The public has until June 23 to comment on a proposed shoreline substantial development permit for 10 acres of suspended tumble oyster aquaculture, submitted by the Jamestown and Port Gamble S’Klallam tribes for Dabob Bay.
The tribes are proposing to produce shellfish – oysters and Manila clams – for human consumption.
If approved, the project would be on Washington State Department of Natural Resources tidelands along the northeast shoreline of Dabob Bay, adjacent to 55 acres of existing, ongoing bottom oyster and Manila clam aquaculture.
The leased tidelands total 67.76 acres, and have been used previously for aquaculture cultivation, according to a notice from the Jefferson County Department of Community Development (DCD).
Because 55 acres are considered to be existing and ongoing use, they’re not subject to a shoreline substantial development permit, according to a press release from the DCD.

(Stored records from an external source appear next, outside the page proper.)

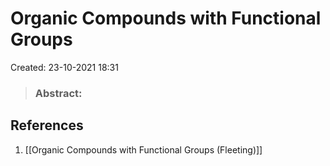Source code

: # Organic Compounds with Functional Groups
Created: 23-10-2021 18:31

> ### **Abstract:**

## References
1. [[Organic Compounds with Functional Groups (Fleeting)]]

No development has been proposed landward of the ordinary high water mark, and all access is being proposed by boat, using the Quilcene Marina and Point Whitney boat launches.
A no-net-loss biological report to address impacts to the shoreline functions and processes was submitted, along with a visual analysis report of the aesthetic effects of the tumble bags, according to Anna Bausher, DCD associate planner.
Bausher also reported that an archeological survey of the project area has been completed, and predicted that a flood development permit would be issued by the DCD.
“A U.S. Army Corps of Engineers Nation Wide 48 Permit has been issued,” said Bausher, who noted that a lease with the state Department of Natural Resources (DNR) is under negotiation, and the proposal is subject to review under the State Environmental Policy Act (SEPA).
She added that the optional DNR process is being used for SEPA review.